**Exercise objective**
Pictures aside, each entry has to be returned exactly as it stands.

**Records for the task**
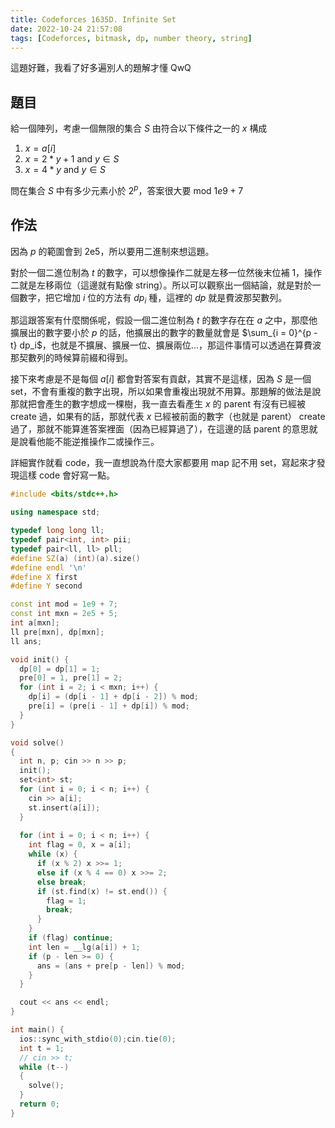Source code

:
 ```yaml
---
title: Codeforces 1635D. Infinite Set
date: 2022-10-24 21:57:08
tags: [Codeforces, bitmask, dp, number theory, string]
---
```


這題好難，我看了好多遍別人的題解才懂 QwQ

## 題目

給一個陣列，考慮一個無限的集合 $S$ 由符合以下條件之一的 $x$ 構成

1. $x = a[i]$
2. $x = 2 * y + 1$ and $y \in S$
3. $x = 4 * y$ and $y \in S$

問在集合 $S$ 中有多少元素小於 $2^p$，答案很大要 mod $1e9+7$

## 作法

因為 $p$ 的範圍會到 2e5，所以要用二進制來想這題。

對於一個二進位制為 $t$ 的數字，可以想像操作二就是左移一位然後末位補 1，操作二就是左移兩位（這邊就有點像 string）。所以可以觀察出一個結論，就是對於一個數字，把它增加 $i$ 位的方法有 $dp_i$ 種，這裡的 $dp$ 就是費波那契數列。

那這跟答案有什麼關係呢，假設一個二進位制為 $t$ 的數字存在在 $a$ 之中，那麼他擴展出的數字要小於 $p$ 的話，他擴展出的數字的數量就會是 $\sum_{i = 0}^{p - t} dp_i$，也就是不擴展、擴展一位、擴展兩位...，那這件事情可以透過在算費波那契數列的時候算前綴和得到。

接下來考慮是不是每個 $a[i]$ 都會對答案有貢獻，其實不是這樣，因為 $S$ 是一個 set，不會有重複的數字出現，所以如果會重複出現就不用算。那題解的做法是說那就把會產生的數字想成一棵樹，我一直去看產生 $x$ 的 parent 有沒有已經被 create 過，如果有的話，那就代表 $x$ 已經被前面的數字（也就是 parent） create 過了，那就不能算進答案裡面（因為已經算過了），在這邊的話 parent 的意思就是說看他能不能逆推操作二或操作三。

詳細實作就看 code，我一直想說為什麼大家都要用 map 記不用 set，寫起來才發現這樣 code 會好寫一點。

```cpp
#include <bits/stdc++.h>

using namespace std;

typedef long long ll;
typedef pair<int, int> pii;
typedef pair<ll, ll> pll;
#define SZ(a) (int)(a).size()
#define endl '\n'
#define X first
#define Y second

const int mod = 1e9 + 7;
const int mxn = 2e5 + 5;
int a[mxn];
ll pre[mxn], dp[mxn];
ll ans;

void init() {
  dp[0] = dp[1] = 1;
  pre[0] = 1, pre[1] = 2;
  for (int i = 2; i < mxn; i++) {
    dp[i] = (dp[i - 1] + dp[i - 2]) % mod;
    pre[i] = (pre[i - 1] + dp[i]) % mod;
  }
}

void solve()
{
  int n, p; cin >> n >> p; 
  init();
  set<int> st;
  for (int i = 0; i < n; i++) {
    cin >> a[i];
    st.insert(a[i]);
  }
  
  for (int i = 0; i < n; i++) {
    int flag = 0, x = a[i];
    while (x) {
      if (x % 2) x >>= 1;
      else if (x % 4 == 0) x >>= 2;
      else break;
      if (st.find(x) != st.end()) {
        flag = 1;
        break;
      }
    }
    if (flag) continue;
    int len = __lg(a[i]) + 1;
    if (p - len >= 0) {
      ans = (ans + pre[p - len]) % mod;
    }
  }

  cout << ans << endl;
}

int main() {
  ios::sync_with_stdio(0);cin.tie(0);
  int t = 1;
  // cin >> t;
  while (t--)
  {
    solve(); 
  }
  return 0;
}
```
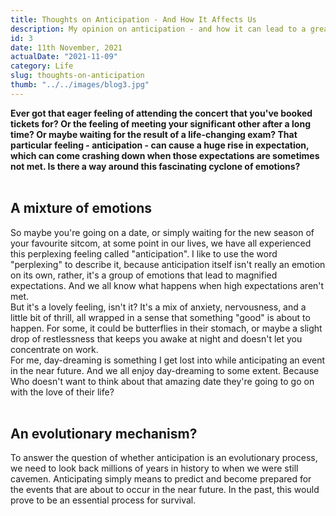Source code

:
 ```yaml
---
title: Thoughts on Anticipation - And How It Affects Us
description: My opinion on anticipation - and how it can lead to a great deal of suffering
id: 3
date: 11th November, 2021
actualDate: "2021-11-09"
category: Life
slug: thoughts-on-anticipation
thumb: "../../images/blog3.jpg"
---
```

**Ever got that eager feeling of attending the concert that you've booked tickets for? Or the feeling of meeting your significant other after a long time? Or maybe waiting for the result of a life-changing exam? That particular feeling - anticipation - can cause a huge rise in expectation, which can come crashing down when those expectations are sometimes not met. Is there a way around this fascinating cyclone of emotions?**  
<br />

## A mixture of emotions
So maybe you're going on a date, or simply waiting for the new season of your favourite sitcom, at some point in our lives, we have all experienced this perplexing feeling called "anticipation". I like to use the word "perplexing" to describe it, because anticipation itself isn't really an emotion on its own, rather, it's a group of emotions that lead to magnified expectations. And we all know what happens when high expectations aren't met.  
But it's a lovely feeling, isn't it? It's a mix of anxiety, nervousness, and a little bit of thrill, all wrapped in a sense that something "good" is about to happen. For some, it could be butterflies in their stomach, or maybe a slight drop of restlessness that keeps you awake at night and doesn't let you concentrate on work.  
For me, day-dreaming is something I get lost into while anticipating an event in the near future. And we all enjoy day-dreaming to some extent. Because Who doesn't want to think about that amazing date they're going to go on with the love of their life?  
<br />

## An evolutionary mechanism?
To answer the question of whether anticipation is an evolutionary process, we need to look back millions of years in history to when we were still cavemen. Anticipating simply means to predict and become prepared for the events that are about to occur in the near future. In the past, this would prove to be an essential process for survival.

**Exercise answer**
Source code

:
 ```yaml
---
title: Codeforces 1635D. Infinite Set
date: 2022-10-24 21:57:08
tags: [Codeforces, bitmask, dp, number theory, string]
---
```


這題好難，我看了好多遍別人的題解才懂 QwQ

## 題目

給一個陣列，考慮一個無限的集合 $S$ 由符合以下條件之一的 $x$ 構成

1. $x = a[i]$
2. $x = 2 * y + 1$ and $y \in S$
3. $x = 4 * y$ and $y \in S$

問在集合 $S$ 中有多少元素小於 $2^p$，答案很大要 mod $1e9+7$

## 作法

因為 $p$ 的範圍會到 2e5，所以要用二進制來想這題。

對於一個二進位制為 $t$ 的數字，可以想像操作二就是左移一位然後末位補 1，操作二就是左移兩位（這邊就有點像 string）。所以可以觀察出一個結論，就是對於一個數字，把它增加 $i$ 位的方法有 $dp_i$ 種，這裡的 $dp$ 就是費波那契數列。

那這跟答案有什麼關係呢，假設一個二進位制為 $t$ 的數字存在在 $a$ 之中，那麼他擴展出的數字要小於 $p$ 的話，他擴展出的數字的數量就會是 $\sum_{i = 0}^{p - t} dp_i$，也就是不擴展、擴展一位、擴展兩位...，那這件事情可以透過在算費波那契數列的時候算前綴和得到。

接下來考慮是不是每個 $a[i]$ 都會對答案有貢獻，其實不是這樣，因為 $S$ 是一個 set，不會有重複的數字出現，所以如果會重複出現就不用算。那題解的做法是說那就把會產生的數字想成一棵樹，我一直去看產生 $x$ 的 parent 有沒有已經被 create 過，如果有的話，那就代表 $x$ 已經被前面的數字（也就是 parent） create 過了，那就不能算進答案裡面（因為已經算過了），在這邊的話 parent 的意思就是說看他能不能逆推操作二或操作三。

詳細實作就看 code，我一直想說為什麼大家都要用 map 記不用 set，寫起來才發現這樣 code 會好寫一點。

```cpp
#include <bits/stdc++.h>

using namespace std;

typedef long long ll;
typedef pair<int, int> pii;
typedef pair<ll, ll> pll;
#define SZ(a) (int)(a).size()
#define endl '\n'
#define X first
#define Y second

const int mod = 1e9 + 7;
const int mxn = 2e5 + 5;
int a[mxn];
ll pre[mxn], dp[mxn];
ll ans;

void init() {
  dp[0] = dp[1] = 1;
  pre[0] = 1, pre[1] = 2;
  for (int i = 2; i < mxn; i++) {
    dp[i] = (dp[i - 1] + dp[i - 2]) % mod;
    pre[i] = (pre[i - 1] + dp[i]) % mod;
  }
}

void solve()
{
  int n, p; cin >> n >> p; 
  init();
  set<int> st;
  for (int i = 0; i < n; i++) {
    cin >> a[i];
    st.insert(a[i]);
  }
  
  for (int i = 0; i < n; i++) {
    int flag = 0, x = a[i];
    while (x) {
      if (x % 2) x >>= 1;
      else if (x % 4 == 0) x >>= 2;
      else break;
      if (st.find(x) != st.end()) {
        flag = 1;
        break;
      }
    }
    if (flag) continue;
    int len = __lg(a[i]) + 1;
    if (p - len >= 0) {
      ans = (ans + pre[p - len]) % mod;
    }
  }

  cout << ans << endl;
}

int main() {
  ios::sync_with_stdio(0);cin.tie(0);
  int t = 1;
  // cin >> t;
  while (t--)
  {
    solve(); 
  }
  return 0;
}
```
Source code

:
 ```yaml
---
title: Thoughts on Anticipation - And How It Affects Us
description: My opinion on anticipation - and how it can lead to a great deal of suffering
id: 3
date: 11th November, 2021
actualDate: "2021-11-09"
category: Life
slug: thoughts-on-anticipation
thumb: "../../images/blog3.jpg"
---
```

**Ever got that eager feeling of attending the concert that you've booked tickets for? Or the feeling of meeting your significant other after a long time? Or maybe waiting for the result of a life-changing exam? That particular feeling - anticipation - can cause a huge rise in expectation, which can come crashing down when those expectations are sometimes not met. Is there a way around this fascinating cyclone of emotions?**  
<br />

## A mixture of emotions
So maybe you're going on a date, or simply waiting for the new season of your favourite sitcom, at some point in our lives, we have all experienced this perplexing feeling called "anticipation". I like to use the word "perplexing" to describe it, because anticipation itself isn't really an emotion on its own, rather, it's a group of emotions that lead to magnified expectations. And we all know what happens when high expectations aren't met.  
But it's a lovely feeling, isn't it? It's a mix of anxiety, nervousness, and a little bit of thrill, all wrapped in a sense that something "good" is about to happen. For some, it could be butterflies in their stomach, or maybe a slight drop of restlessness that keeps you awake at night and doesn't let you concentrate on work.  
For me, day-dreaming is something I get lost into while anticipating an event in the near future. And we all enjoy day-dreaming to some extent. Because Who doesn't want to think about that amazing date they're going to go on with the love of their life?  
<br />

## An evolutionary mechanism?
To answer the question of whether anticipation is an evolutionary process, we need to look back millions of years in history to when we were still cavemen. Anticipating simply means to predict and become prepared for the events that are about to occur in the near future. In the past, this would prove to be an essential process for survival.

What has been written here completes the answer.